Brings you ~ Whimsy on a Wednesday.
Because I like alliteration. Because I like whimsy and because…well, I’d rather like to change Wednesdays.
My people have told me that I need to be defined, dedicated and determined. See what I mean about alliteration? Apparently, that’s the done thing. I should be consistent. Post on the same day, every week about the same everyday things that I write about except I’m not allowed to call them everyday things anymore. From this point on, it’s Satirical Snapshots from the eyes of a British author. Don’t try and argue with me on this because I’ve tried arguing with them to no avail. I’m at the end of my tether. What is a tether?
Four things you’d never hear anybody say about me:
Conceding (to an argument)
And yet…..here I am. Well I’m going to give it my best shot. So, If you need me, Wednesday’s the day. I chose Wednesday because I find them ambiguous as a weekday. You don’t really know where you are on a Wednesday, do you? Or maybe you do and it’s just me. I find you can’t really use it as a benchmark or guide because it’s just hanging around in the middle like a clinger at a party.
Am I up to schedule on things? Don’t know, it’s only Wednesday.
Should I go out tonight? What? On a Wednesday?
Is it nearly the weekend? No mate, It’s Wednesday.
So, I’m here to turn Wednesday into wild wonderment~ wasteful writing ~ wonderfully weird…. she says with a beaming smile.
Talking of teeth
I went to the dentist yesterday.
My dentist is a real bitch but she makes me laugh. She’s Polish. Ever so blunt. We had an argument about having X-Rays – It went like this:
“You need X Rays today as well as a check up and clean.”
“Why do I?”
“Because you’ve not had them since 2014.”

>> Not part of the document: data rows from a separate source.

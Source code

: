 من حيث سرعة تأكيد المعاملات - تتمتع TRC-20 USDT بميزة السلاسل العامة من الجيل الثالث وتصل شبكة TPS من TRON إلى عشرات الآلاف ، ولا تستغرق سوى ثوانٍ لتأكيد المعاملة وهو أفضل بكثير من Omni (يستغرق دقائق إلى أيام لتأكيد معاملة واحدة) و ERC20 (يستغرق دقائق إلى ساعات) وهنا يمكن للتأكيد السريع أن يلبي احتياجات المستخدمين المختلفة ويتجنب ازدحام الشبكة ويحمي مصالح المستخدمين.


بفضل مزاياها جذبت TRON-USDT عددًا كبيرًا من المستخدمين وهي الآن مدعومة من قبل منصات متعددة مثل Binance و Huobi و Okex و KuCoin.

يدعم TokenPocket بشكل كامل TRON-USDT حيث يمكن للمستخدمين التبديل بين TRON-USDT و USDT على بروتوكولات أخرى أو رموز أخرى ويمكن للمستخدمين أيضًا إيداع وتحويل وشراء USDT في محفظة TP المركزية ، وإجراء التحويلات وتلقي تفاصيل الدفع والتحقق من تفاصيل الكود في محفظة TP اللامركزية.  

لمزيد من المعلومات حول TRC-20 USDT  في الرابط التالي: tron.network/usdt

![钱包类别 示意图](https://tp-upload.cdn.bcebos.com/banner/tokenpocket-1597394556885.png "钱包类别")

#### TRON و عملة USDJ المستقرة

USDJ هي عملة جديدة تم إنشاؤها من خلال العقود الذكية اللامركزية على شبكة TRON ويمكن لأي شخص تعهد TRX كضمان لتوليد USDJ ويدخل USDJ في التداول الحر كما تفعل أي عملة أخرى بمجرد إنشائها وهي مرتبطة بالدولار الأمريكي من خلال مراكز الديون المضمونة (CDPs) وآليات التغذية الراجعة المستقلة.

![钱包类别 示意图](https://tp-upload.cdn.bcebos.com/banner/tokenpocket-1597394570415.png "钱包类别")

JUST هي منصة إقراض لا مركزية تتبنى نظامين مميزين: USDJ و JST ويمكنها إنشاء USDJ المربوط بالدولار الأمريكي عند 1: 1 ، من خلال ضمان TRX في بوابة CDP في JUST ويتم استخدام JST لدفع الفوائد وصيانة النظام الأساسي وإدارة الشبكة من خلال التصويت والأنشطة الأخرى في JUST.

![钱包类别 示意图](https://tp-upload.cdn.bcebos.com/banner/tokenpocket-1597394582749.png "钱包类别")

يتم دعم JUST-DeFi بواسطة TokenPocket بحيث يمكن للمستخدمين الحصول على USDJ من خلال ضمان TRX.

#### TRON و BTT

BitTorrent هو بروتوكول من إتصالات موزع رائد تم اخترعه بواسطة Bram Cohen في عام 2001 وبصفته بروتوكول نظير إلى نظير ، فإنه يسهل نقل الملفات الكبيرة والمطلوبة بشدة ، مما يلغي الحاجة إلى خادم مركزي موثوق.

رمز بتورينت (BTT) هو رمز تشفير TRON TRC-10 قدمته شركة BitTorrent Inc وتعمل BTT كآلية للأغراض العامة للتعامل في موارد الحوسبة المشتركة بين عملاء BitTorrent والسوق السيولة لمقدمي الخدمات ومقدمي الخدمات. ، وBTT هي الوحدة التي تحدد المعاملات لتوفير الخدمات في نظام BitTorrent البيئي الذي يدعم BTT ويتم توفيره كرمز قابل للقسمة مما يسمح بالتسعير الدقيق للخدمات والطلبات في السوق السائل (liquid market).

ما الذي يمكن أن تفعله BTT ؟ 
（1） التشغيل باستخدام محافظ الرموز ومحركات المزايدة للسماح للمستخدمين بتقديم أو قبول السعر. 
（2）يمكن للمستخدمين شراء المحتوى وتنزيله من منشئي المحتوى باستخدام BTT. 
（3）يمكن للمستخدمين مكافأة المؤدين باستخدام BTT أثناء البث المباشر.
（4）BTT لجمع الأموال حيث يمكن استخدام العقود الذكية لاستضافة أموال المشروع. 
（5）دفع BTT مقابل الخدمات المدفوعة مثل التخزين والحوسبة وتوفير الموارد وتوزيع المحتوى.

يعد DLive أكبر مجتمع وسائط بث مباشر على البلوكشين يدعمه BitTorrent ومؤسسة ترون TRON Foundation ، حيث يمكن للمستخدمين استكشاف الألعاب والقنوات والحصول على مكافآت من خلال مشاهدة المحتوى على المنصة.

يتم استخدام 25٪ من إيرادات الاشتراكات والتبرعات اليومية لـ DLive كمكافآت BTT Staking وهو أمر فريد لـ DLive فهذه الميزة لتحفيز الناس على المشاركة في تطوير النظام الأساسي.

“So? Why do I NEED them ?”
“Because there might be something wrong with your teeth.”
“But there’s not.”
“How do you know?”
“Cos I’d have toothache.”
“Not necessarily and you need them.”
“But I don’t want them.”
“So you don’t care about your health or teeth then?”
“That’s not what I said, but I have travelled all over America recently and been through so many X-Ray machines that I don’t wish to be over exposed for no reason.”
“So you’ll take on radiation for pleasure but not for health?’
“I don’t like you.”
“I don’t care.”
“How much is it going to rush me?”
“Nothing. All part of the check up.”
“Fine. Take the bloody X Ray.”
Guess what? There’s nothing wrong with my teeth.
I will be reporting from the United States of America where I will be sleeping in New Jersey (and trying to avoid terrorists with guns) and I will have been galavanting round NYC eating very big apples (and trying to avoid terrorists with guns) before flying off to Texas (and trying to avoid lunatic lawyers in shopping malls with guns)
A rebel with a cause
I will be in Merrrica for 2 months and I am going to try and see how easy it is for an alien to buy a firearm. Cos, I think I need one. Just to be on the safe side. And because if some nut job makes a dodgy move I can act all nice and English whilst slipping my gun out of my pocket, thrusting it into their loins and saying, ”You’re about to find out how true that statement is about English women having your balls for breakfast.” And if I can’t buy one I’m sure Cowboy Church will give me one.